Part I of this blog discussed comments from a senior DOE official who read the book, “An Insider’s View of Rocky Flats” (which you can order at either CreateSpace.com or Amazon.com) about Soviet-funded international anti-nuclear organizations and changing public opinion about acceptable risk. I need to first address a response to the first post from the person who made the original comments. I skipped lightly over the issue of the lawsuits about hazardous waste laws, and thank goodness for people willing to set me straight! Here is a new comment about that issue. “DOE was not just being obstinate in fighting against coverage by these laws. The laws themselves specifically exempted DOE nuclear facilities…facilities like Rocky flats were directed to not comply…The wrinkle in the court case was in applying RCRA for the hazardous components of otherwise radioactive nuclear wastes, even if the hazardous component was very small compared to the radioactive component.”
Putting that issue aside, this posting is primarily about how Congress was influenced by the growing and vocal anti-nuclear movement to pass a new law that created massive impact on the ability of sites such as Rocky Flats to perform the duties assigned by Congress. As an occasional Libertarian I feel compelled to mention this is a classic example of how the government can create difficult and expensive problems by passing laws to satisfy a vocal part of their constituency. The information to follow is taken from the detailed comments of the DOE official who observed the problems first hand.
Congress passed the Price Anderson Reauthorization Act (PAAA) in 1988 in response to pressure from anti-nuclear protestors and concerns created by nuclear and industrial accidents. The reauthorization took away the blanket indemnification of contractors operating DOE facilities, and imposed legal conditions based on Nuclear Regulatory Commission practices for licensing commercial nuclear facilities. Contractors could only be indemnified only as long as they operated within a narrow “risk envelope.” The outcome was that the “expert based” approach to operations that had been employed successfully had to be replaced by strict procedural controls (as described in part in Chapter 11 of the book).
DOE oversight people were required to become adversarial policemen as contractors were being forced by the new law to replace knowledge-based operations with procedural controls. DOE headquarters reacted by bringing in large numbers of former Navy nuclear personnel, because it was seen that the Navy nuclear program was a successful model. “Sadly, many of these people did not understand nearly as much about operating facilities as those that hired them thought. Nuclear facilities with diverse operations are very different from naval reactors with very specific and limited operations. The cultural challenge (new oversight requirements, new managers that did not understand operations, and new oversight organizations that did not have a mission objective) was a perfect storm to affect the future of Rocky Flats operations.”

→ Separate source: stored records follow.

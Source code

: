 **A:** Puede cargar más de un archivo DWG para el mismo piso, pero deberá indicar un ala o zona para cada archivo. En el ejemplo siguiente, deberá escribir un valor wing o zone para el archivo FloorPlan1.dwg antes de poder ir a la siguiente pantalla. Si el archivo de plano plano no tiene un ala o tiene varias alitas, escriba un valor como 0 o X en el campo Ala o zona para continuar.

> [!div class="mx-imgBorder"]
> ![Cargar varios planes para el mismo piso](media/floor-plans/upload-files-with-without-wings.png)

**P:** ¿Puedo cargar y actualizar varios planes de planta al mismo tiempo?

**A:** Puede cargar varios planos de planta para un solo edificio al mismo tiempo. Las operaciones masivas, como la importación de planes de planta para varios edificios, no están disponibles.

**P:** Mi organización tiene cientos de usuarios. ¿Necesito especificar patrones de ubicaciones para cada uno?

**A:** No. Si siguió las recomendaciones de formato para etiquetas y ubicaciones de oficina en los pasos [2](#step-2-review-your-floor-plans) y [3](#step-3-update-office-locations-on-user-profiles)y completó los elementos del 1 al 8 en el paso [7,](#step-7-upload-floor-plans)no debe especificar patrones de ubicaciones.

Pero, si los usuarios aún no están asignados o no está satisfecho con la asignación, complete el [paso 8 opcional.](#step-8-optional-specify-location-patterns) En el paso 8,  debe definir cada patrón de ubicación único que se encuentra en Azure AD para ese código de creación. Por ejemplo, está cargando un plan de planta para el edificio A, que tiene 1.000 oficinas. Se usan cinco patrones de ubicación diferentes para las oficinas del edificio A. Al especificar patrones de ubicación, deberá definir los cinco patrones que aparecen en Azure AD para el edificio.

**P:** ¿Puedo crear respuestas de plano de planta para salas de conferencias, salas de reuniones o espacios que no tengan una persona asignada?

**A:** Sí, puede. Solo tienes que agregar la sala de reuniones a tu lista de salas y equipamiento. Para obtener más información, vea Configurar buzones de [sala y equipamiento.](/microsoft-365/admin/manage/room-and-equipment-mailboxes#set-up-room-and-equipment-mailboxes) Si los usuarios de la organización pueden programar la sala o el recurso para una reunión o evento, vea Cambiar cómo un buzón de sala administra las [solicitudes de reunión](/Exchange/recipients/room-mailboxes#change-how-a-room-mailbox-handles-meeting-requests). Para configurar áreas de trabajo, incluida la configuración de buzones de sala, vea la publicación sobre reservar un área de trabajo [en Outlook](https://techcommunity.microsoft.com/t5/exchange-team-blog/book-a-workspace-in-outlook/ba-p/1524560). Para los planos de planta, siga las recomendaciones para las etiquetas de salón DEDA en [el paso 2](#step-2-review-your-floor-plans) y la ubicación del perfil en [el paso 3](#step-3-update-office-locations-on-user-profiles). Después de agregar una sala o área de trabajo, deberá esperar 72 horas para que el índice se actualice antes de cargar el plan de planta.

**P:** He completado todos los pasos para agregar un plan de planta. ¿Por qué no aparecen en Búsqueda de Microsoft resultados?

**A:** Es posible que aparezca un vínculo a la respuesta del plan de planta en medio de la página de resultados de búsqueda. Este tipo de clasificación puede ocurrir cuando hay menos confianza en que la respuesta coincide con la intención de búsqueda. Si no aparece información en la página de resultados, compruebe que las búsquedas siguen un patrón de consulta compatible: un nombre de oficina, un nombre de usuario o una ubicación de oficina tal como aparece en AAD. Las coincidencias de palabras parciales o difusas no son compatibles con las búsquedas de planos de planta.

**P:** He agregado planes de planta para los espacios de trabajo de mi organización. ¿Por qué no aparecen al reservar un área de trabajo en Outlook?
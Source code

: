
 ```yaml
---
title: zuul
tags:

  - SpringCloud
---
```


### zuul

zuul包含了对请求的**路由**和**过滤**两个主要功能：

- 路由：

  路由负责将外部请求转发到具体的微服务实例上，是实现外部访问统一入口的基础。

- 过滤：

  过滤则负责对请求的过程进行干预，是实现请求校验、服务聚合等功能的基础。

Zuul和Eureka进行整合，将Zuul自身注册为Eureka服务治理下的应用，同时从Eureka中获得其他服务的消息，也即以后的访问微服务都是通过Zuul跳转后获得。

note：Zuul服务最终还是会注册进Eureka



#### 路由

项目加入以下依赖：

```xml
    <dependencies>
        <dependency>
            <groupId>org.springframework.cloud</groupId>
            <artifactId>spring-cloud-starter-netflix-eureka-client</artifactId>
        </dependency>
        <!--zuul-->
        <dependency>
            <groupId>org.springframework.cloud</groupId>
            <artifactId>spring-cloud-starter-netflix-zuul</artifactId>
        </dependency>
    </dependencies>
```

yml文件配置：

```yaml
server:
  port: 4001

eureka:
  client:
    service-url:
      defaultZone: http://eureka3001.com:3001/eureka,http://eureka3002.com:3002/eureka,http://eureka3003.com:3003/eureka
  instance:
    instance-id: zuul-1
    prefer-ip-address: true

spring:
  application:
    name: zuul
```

“It didn’t help Rocky Flats that Rockwell did not have a nuclear operations background, and was not corporately well equipped to deal with the new world” “The DOE staff likewise were not prepared for the new world. At Rocky Flats, the local DOE office had about 50 people; most involved in contract administration. To meet the new expectations, it suddenly had the workload of an organization several times larger. In addition, Washington HQ staff were not inclined to help the local office, and an adversarial relationship soon developed.”
The Soviets continued to be our enemy, court rulings put DOE sites out of compliance with waste management laws, and Congress passed a law that ended successful knowledge-based operations. Perhaps that explains why Rocky Flats was a difficult place to work.